---------- SUPPLIED RECORDS

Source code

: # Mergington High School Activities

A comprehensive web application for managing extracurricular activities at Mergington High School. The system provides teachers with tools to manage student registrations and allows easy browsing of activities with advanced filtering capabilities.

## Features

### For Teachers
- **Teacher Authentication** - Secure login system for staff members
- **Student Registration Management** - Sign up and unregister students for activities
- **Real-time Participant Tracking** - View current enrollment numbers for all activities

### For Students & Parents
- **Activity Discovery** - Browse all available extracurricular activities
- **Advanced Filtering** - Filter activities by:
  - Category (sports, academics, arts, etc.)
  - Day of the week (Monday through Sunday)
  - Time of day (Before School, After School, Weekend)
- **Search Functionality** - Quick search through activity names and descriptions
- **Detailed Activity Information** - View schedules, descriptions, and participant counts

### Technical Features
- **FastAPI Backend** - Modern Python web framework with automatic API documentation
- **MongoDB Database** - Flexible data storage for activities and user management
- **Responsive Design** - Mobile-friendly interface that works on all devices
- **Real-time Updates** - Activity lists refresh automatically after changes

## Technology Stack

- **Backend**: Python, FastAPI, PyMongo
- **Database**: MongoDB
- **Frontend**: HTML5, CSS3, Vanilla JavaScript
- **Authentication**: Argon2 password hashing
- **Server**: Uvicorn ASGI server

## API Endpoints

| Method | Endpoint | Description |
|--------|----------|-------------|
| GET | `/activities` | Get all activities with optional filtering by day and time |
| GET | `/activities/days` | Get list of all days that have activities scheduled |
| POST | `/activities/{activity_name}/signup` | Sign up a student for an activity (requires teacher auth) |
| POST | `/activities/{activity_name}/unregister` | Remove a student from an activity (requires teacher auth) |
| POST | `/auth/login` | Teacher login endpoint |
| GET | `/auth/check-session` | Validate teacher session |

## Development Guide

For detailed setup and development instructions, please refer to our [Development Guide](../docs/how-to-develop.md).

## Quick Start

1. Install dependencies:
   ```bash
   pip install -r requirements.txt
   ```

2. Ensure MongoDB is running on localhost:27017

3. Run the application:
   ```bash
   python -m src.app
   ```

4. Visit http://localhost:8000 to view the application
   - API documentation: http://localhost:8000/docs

--------------------
---------- SUPPLIED RECORDS

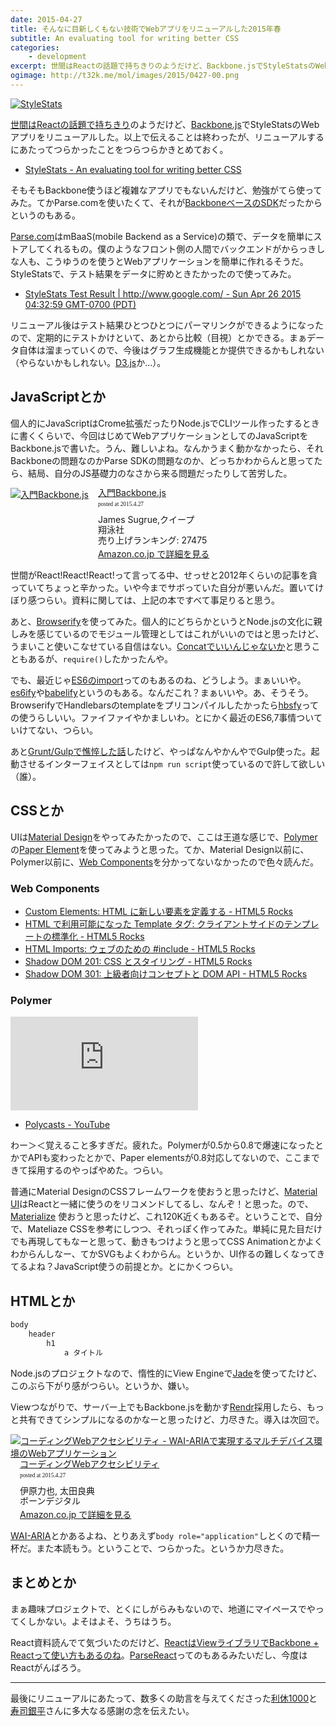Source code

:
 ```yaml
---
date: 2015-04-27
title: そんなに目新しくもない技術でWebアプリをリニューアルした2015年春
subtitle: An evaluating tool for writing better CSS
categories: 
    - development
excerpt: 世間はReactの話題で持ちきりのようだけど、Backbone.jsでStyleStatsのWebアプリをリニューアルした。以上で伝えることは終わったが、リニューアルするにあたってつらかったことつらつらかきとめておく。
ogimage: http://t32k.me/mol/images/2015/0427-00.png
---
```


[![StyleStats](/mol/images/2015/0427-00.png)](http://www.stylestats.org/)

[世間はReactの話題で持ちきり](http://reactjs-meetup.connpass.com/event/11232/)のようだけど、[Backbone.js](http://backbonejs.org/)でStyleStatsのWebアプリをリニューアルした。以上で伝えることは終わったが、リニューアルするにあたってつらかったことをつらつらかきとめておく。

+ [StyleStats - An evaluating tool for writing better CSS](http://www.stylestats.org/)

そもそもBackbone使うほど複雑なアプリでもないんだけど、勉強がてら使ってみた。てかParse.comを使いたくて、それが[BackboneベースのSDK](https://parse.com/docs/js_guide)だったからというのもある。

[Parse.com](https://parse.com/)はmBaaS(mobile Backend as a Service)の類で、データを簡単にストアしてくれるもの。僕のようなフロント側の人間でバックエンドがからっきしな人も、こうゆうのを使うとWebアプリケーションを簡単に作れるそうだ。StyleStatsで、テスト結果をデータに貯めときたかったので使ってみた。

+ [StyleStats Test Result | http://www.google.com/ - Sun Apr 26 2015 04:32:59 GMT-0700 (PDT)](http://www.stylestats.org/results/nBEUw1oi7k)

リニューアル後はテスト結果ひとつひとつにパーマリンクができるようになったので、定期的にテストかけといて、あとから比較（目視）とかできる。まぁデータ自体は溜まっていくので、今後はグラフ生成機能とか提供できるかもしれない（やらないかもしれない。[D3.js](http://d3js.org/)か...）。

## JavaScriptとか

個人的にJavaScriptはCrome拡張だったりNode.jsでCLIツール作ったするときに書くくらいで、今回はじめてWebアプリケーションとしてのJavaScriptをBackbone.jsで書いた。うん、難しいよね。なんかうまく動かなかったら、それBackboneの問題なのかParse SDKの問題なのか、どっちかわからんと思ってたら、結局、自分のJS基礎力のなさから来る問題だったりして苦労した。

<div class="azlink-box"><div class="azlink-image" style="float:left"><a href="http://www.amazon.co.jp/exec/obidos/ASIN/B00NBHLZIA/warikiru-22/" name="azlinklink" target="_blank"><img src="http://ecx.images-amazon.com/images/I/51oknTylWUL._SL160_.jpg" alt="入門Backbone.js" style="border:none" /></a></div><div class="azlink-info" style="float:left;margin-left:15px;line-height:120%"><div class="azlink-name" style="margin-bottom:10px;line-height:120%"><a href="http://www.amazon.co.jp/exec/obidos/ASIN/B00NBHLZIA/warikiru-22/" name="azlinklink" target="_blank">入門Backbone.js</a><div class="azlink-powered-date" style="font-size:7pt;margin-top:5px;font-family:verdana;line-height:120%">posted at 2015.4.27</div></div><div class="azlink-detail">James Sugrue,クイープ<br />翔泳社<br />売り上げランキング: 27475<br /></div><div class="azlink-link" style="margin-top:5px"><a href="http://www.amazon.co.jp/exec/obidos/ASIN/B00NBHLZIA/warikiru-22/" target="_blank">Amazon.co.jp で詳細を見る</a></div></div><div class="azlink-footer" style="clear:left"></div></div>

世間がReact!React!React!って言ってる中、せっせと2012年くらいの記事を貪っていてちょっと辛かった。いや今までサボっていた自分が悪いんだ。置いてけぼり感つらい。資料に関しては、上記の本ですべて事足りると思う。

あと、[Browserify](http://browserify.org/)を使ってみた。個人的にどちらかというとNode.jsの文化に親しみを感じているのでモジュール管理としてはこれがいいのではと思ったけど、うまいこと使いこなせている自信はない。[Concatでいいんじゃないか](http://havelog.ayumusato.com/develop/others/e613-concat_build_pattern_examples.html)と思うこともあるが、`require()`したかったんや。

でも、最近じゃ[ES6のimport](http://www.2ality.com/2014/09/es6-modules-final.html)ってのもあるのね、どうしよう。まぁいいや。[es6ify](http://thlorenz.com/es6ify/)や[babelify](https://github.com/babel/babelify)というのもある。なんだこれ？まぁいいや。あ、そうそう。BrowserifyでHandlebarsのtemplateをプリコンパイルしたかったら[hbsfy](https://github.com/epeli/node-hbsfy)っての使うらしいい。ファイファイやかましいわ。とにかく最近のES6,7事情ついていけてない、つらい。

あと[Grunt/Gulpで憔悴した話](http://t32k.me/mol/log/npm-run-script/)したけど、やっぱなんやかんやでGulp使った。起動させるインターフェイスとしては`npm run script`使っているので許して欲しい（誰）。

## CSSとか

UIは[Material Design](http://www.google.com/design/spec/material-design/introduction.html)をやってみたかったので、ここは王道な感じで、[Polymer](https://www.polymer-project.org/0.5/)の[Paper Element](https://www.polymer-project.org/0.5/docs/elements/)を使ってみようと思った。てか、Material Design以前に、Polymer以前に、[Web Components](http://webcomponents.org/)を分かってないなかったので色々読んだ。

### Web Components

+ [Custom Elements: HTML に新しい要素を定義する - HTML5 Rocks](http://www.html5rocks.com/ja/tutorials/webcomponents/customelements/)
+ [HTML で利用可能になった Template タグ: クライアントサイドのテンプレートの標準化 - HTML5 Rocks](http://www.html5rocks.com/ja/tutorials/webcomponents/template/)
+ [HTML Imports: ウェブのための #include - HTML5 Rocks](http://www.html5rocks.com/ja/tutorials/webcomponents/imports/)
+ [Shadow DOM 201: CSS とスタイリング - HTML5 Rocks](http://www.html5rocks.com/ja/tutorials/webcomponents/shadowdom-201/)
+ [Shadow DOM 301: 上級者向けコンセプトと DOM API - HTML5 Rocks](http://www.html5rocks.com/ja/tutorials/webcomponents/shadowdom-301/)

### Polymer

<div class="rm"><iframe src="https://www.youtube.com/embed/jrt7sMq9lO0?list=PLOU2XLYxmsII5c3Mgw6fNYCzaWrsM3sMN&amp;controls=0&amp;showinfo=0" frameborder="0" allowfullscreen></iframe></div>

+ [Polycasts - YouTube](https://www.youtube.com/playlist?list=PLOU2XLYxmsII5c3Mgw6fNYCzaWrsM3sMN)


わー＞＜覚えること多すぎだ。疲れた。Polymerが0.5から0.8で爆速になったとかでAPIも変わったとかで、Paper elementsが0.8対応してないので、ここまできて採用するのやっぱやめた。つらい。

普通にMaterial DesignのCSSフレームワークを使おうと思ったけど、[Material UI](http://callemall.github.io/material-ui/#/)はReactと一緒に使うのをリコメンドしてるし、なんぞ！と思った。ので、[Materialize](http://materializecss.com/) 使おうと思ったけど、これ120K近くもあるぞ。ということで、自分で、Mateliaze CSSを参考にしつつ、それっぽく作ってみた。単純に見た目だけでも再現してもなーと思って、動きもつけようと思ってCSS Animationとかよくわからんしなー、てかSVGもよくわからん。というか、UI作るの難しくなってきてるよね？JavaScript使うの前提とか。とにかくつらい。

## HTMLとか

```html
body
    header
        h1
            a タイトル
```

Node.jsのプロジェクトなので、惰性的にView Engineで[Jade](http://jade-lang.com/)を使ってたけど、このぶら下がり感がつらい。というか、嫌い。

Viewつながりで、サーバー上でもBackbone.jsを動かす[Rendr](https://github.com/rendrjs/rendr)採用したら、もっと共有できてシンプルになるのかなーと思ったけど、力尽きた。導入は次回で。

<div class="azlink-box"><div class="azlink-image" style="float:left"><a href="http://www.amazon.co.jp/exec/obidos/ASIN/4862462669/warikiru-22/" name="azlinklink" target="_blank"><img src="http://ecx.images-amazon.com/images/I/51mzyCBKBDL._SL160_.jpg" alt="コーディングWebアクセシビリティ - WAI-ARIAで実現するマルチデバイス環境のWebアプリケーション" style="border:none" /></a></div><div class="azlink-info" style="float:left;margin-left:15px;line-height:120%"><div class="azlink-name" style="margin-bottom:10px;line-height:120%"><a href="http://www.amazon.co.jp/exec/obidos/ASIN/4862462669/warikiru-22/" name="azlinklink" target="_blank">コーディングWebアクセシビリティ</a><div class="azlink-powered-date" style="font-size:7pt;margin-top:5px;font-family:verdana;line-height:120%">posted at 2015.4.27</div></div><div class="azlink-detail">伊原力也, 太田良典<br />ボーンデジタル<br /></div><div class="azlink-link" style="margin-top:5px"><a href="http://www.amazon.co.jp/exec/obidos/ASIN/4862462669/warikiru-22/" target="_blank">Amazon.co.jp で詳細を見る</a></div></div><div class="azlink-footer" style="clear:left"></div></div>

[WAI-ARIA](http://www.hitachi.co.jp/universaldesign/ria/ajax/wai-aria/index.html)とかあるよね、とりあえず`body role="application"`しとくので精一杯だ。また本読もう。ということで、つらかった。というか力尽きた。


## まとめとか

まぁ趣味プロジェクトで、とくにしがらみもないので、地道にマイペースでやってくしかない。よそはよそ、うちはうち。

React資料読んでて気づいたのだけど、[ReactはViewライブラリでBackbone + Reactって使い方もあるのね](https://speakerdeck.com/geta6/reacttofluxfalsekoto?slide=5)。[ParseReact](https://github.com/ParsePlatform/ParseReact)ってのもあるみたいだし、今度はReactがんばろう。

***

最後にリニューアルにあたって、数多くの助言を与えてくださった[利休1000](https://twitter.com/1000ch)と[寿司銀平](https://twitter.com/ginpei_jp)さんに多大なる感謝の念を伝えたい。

--------------------
---------- SUPPLIED RECORDS

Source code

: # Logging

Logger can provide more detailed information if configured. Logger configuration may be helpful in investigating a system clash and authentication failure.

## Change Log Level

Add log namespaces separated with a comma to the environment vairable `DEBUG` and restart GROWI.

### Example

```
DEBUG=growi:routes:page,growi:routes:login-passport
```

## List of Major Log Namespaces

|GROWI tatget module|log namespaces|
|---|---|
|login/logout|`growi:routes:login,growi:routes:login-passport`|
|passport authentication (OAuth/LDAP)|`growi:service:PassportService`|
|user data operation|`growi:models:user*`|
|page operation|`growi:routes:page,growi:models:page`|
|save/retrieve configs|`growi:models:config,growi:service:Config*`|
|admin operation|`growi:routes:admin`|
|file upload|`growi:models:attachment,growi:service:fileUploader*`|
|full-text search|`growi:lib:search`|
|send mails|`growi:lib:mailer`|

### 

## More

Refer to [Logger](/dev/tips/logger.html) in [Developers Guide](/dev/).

--------------------

WORK REQUIRED
For every line of the records that has the word "descriptions" in it, make a copy.

EXPECTED ANSWER
- **Search Functionality** - Quick search through activity names and descriptions
- **Detailed Activity Information** - View schedules, descriptions, and participant counts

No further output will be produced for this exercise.